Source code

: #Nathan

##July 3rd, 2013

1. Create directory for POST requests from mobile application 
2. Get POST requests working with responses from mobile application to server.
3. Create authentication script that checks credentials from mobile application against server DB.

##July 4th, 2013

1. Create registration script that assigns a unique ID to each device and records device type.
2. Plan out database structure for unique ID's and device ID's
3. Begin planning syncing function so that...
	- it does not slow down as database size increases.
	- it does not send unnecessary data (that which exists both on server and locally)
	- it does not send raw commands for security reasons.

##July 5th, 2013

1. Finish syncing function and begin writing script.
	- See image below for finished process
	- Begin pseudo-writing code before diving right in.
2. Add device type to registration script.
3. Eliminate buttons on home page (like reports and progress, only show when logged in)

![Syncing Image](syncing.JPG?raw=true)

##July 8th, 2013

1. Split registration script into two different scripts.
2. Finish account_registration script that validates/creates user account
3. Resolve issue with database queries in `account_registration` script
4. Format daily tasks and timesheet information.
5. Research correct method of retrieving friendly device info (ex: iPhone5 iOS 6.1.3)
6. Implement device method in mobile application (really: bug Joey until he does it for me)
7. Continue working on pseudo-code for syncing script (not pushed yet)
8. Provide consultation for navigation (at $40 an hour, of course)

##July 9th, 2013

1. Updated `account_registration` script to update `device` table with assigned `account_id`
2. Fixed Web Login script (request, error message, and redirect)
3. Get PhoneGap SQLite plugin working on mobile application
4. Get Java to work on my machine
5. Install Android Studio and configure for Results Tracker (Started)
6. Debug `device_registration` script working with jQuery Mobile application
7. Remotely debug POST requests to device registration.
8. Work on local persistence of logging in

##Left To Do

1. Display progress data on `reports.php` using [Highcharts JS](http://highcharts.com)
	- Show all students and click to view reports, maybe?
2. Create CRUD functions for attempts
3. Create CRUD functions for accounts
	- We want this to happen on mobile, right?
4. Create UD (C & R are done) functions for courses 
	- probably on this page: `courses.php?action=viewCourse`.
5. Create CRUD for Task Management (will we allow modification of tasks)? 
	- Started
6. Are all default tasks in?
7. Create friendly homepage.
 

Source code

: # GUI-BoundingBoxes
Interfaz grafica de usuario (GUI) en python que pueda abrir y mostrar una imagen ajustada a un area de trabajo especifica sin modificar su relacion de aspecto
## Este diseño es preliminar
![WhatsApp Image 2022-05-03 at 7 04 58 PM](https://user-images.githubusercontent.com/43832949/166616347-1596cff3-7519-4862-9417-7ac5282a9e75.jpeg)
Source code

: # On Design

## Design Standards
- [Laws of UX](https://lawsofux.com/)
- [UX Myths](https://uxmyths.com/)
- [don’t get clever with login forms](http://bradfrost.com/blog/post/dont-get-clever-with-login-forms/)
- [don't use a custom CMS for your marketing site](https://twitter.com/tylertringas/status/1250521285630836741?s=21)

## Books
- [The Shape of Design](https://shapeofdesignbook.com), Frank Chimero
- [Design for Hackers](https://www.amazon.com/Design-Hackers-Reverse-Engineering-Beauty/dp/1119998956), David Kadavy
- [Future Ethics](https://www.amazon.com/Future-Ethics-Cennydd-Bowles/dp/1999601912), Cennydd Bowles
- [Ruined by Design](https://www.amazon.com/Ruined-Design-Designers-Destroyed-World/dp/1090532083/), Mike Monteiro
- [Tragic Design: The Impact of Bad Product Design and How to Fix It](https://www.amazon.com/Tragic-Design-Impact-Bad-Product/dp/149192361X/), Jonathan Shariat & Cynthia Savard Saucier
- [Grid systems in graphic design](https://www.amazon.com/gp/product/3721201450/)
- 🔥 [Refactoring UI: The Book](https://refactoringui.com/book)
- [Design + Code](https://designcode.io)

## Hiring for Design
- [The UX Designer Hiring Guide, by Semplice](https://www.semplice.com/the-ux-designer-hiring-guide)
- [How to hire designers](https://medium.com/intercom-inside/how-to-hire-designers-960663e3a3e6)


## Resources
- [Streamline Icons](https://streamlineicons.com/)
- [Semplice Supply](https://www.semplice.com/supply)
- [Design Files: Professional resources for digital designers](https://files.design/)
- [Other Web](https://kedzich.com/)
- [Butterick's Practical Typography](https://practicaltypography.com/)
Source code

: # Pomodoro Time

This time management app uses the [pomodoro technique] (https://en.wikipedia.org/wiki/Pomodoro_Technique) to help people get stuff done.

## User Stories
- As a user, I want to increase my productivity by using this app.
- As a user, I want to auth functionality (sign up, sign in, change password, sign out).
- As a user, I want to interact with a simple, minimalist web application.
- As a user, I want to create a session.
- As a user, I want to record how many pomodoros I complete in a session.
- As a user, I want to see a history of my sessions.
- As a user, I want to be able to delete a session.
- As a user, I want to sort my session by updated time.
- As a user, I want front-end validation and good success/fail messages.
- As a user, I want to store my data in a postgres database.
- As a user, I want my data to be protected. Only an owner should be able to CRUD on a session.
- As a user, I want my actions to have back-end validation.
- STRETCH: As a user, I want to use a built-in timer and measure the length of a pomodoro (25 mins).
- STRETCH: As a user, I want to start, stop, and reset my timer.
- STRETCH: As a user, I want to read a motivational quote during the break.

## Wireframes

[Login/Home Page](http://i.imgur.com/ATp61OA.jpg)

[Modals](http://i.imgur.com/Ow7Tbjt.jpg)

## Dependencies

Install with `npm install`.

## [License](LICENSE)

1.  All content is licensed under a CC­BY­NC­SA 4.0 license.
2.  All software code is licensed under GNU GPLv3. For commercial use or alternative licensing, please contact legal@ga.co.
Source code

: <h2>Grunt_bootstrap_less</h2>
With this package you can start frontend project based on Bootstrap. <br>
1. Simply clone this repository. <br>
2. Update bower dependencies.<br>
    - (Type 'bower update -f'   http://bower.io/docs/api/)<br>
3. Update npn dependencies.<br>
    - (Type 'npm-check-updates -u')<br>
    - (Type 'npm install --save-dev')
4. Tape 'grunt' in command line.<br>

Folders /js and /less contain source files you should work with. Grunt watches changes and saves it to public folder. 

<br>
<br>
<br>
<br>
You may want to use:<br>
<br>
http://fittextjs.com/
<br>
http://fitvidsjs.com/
= = = =
• _PROBLEM REQUIREMENTS_: Would you output, from the records above, exactly the run of lines that starts at the line containing "##July 9th, 2013" and ends at the line containing "- [The Shape", and only that run?

• _ANSWER FOR THIS EXERCISE_:
##July 9th, 2013

1. Updated `account_registration` script to update `device` table with assigned `account_id`
2. Fixed Web Login script (request, error message, and redirect)
3. Get PhoneGap SQLite plugin working on mobile application
4. Get Java to work on my machine
5. Install Android Studio and configure for Results Tracker (Started)
6. Debug `device_registration` script working with jQuery Mobile application
7. Remotely debug POST requests to device registration.
8. Work on local persistence of logging in

##Left To Do

1. Display progress data on `reports.php` using [Highcharts JS](http://highcharts.com)
	- Show all students and click to view reports, maybe?
2. Create CRUD functions for attempts
3. Create CRUD functions for accounts
	- We want this to happen on mobile, right?
4. Create UD (C & R are done) functions for courses 
	- probably on this page: `courses.php?action=viewCourse`.
5. Create CRUD for Task Management (will we allow modification of tasks)? 
	- Started
6. Are all default tasks in?
7. Create friendly homepage.
 

Source code

: # GUI-BoundingBoxes
Interfaz grafica de usuario (GUI) en python que pueda abrir y mostrar una imagen ajustada a un area de trabajo especifica sin modificar su relacion de aspecto
## Este diseño es preliminar
![WhatsApp Image 2022-05-03 at 7 04 58 PM](https://user-images.githubusercontent.com/43832949/166616347-1596cff3-7519-4862-9417-7ac5282a9e75.jpeg)
Source code

: # On Design

## Design Standards
- [Laws of UX](https://lawsofux.com/)
- [UX Myths](https://uxmyths.com/)
- [don’t get clever with login forms](http://bradfrost.com/blog/post/dont-get-clever-with-login-forms/)
- [don't use a custom CMS for your marketing site](https://twitter.com/tylertringas/status/1250521285630836741?s=21)

## Books
- [The Shape of Design](https://shapeofdesignbook.com), Frank Chimero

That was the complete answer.